An interference optical system 30H shown in FIG. 14 has the same configuration as the interference optical system 30A shown in FIG. 1.

The shutter 70 opens and closes the optical path of the laser beam 20L0 emitted from the light source 20 according to the restriction signal output from the determination circuit 60c. In the example shown in FIG. 14, the shutter 70 is connected to the light source 20 and the third beam splitter 32c. The shutter 70 may be connected to the first beam splitter 32a and the third beam splitter 32c.

Alternatively, the shutter 70 may open and close the optical path of the irradiation light 20L2 according to the restriction signal. The shutter 70 may be connected to the first beam splitter 32a and the optical circulator 34, or may be connected to the optical circulator 34 and the optical element 40, for example.

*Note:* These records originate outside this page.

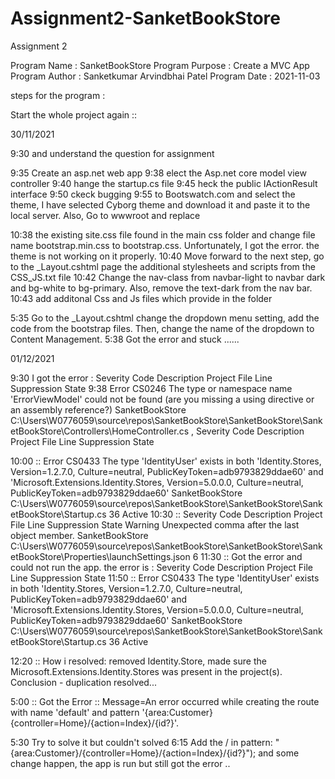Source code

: # Assignment2-SanketBookStore 

Assignment 2

Program Name : SanketBookStore
Program Purpose : Create a MVC App 
Program Author : Sanketkumar Arvindbhai Patel
Program  Date :  2021-11-03


steps for the program : 


 Start the whole project again :: 

30/11/2021

9:30  and understand the question for assignment 

9:35 Create an asp.net web app
9:38 elect the Asp.net core model view controller
9:40 hange the startup.cs file
9:45 heck the public IActionResult interface
9:50 ckeck bugging
9:55 to Bootswatch.com and select the theme, I have selected Cyborg theme and download it and paste it to the local server. Also, Go to wwwroot and replace
   

10:38    the existing site.css file found in the main css folder and change file name bootstrap.min.css to bootstrap.css.
  Unfortunately, I got the error. the theme is not working on it properly.
10:40    Move forward to the next step, go to the _Layout.cshtml page the additional stylesheets and scripts from the CSS_JS.txt file
10:42    Change the nav-class from navbar-light to navbar dark and bg-white to bg-primary. Also, remove the text-dark from the nav bar.
10:43    add additonal Css and Js files which provide in the folder


5:35  Go to the _Layout.cshtml change the dropdown menu setting, add the code from the bootstrap files. Then, change the name of the dropdown to Content Management.
5:38   Got the error and stuck ......

01/12/2021

9:30     I got the error : Severity Code Description Project File Line Suppression State
9:38      Error CS0246 The type or namespace name 'ErrorViewModel' could not be found (are you missing a using directive or an assembly reference?) SanketBookStore C:\Users\W0776059\source\repos\SanketBookStore\SanketBookStore\SanketBookStore\Controllers\HomeController.cs  , Severity Code Description Project File Line Suppression State

10:00  ::  Error CS0433 The type 'IdentityUser' exists in both 'Identity.Stores, Version=1.2.7.0, Culture=neutral, PublicKeyToken=adb9793829ddae60' and 'Microsoft.Extensions.Identity.Stores, Version=5.0.0.0, Culture=neutral, PublicKeyToken=adb9793829ddae60' SanketBookStore C:\Users\W0776059\source\repos\SanketBookStore\SanketBookStore\SanketBookStore\Startup.cs 36 Active
10:30  :: Severity Code Description Project File Line Suppression State
Warning Unexpected comma after the last object member. SanketBookStore C:\Users\W0776059\source\repos\SanketBookStore\SanketBookStore\SanketBookStore\Properties\launchSettings.json 6
11:30  :: Got the error and could not run the app. the error is :
Severity Code Description Project File Line Suppression State
11:50  :: Error CS0433 The type 'IdentityUser' exists in both 'Identity.Stores, Version=1.2.7.0, Culture=neutral, PublicKeyToken=adb9793829ddae60' and 'Microsoft.Extensions.Identity.Stores, Version=5.0.0.0, Culture=neutral, PublicKeyToken=adb9793829ddae60' SanketBookStore C:\Users\W0776059\source\repos\SanketBookStore\SanketBookStore\SanketBookStore\Startup.cs 36 Active

12:20  ::   How i resolved: removed Identity.Store, made sure the Microsoft.Extensions.Identity.Stores was present in the project(s).
Conclusion - duplication resolved...


5:00 :: Got the Error ::
Message=An error occurred while creating the route with name 'default' and pattern '{area:Customer}{controller=Home}/{action=Index}/{id?}'.

5:30 Try to solve it but couldn't solved
6:15 Add the / in  pattern: "{area:Customer}/{controller=Home}/{action=Index}/{id?}"); and some change happen, the app is run but still got the error ..



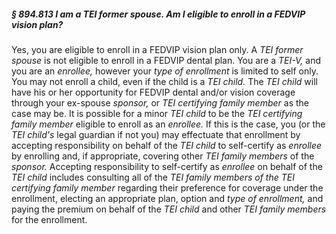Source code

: ##### § 894.813 I am a TEI former spouse. Am I eligible to enroll in a FEDVIP vision plan? #####

Yes, you are eligible to enroll in a FEDVIP vision plan only. A *TEI former spouse* is not eligible to enroll in a FEDVIP dental plan. You are a *TEI-V,* and you are an *enrollee,* however your *type of enrollment* is limited to self only. You may not enroll a child, even if the child is a *TEI child.* The *TEI child* will have his or her opportunity for FEDVIP dental and/or vision coverage through your ex-spouse *sponsor,* or *TEI certifying family member* as the case may be. It is possible for a minor *TEI child* to be the *TEI certifying family member* eligible to enroll as an *enrollee.* If this is the case, you (or the *TEI child's* legal guardian if not you) may effectuate that enrollment by accepting responsibility on behalf of the *TEI child* to self-certify as *enrollee* by enrolling and, if appropriate, covering other *TEI family members* of the *sponsor.* Accepting responsibility to self-certify as *enrollee* on behalf of the *TEI child* includes consulting all of the *TEI family members of the TEI certifying family member* regarding their preference for coverage under the enrollment, electing an appropriate plan, option and *type of enrollment,* and paying the premium on behalf of the *TEI child* and other *TEI family members* for the enrollment.
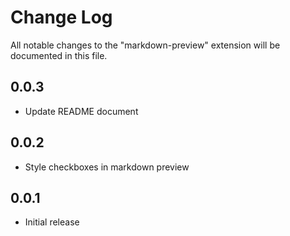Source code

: # Change Log

All notable changes to the "markdown-preview" extension will be documented in this file.

## 0.0.3

- Update README document

## 0.0.2

- Style checkboxes in markdown preview

## 0.0.1

- Initial release
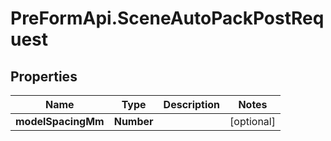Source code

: # PreFormApi.SceneAutoPackPostRequest

## Properties

Name | Type | Description | Notes
------------ | ------------- | ------------- | -------------
**modelSpacingMm** | **Number** |  | [optional] 


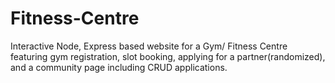 # Fitness-Centre
Interactive Node, Express based website for a Gym/ Fitness Centre featuring gym registration, slot booking, applying for a partner(randomized), and a community page including CRUD applications.
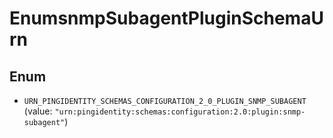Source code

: 

# EnumsnmpSubagentPluginSchemaUrn

## Enum


* `URN_PINGIDENTITY_SCHEMAS_CONFIGURATION_2_0_PLUGIN_SNMP_SUBAGENT` (value: `"urn:pingidentity:schemas:configuration:2.0:plugin:snmp-subagent"`)



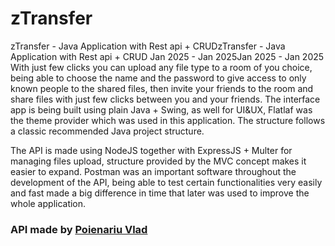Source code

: # zTransfer


zTransfer - Java Application with Rest api + CRUDzTransfer - Java Application with Rest api + CRUD
Jan 2025 - Jan 2025Jan 2025 - Jan 2025
With just few clicks you can upload any file type to a room of you choice, being able to choose the name and the password to give access to only known people to the shared files, then invite your friends to the room and share files with just few clicks between you and your friends.
The interface app is being built using plain Java + Swing, as well for UI&UX, Flatlaf was the theme provider which was used in this application. The structure follows a classic recommended Java project structure.

The API is made using NodeJS together with ExpressJS + Multer for managing files upload, structure provided by the MVC concept makes it easier to expand. Postman was an important software throughout the development of the API, being able to test certain functionalities very easily and fast made a big difference in time that later was used to improve the whole application.

### API made by [Poienariu Vlad](https://www.linkedin.com/in/poienariu-vlad/)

The restriction signal may be, for example, a digital signal indicating that the intensity of the irradiation light 20L2 to be emitted to the outside is higher than the maximum intensity for class 1. The shutter 70 closes the optical path of the laser beam 20L0 or the irradiation light 20L2 according to the restriction signal. When the determination circuit 60c does not output the restriction signal, the shutter 70 maintains a state in which the optical path of the laser beam 20L0 or the irradiation light 20L2 is open.

From above, according to the eighth embodiment, similarly to the first embodiment, it is possible to realize the measurement device 100H in which it is possible to appropriately adjust the intensity of the irradiation light 20L2 to be emitted to the outside and to increase the distance range in which the distance and/or the speed of the object 10 can be measured.

Ninth Embodiment

Next, an example configuration of a measurement device according to a ninth embodiment of the present disclosure will be described with reference to FIG. 15, focusing on the differences from the measurement device according to the first embodiment. FIG. 15 is a block diagram schematically showing the configuration of the measurement device according to the ninth exemplary embodiment of the present disclosure. A measurement device 100I shown in FIG. 15 differs from the measurement device 100A shown in FIG. 1 in that the measurement device 100I further includes an attenuator 80. An interference optical system 30I shown in FIG. 15 has the same configuration as the interference optical system 30A shown in FIG. 1.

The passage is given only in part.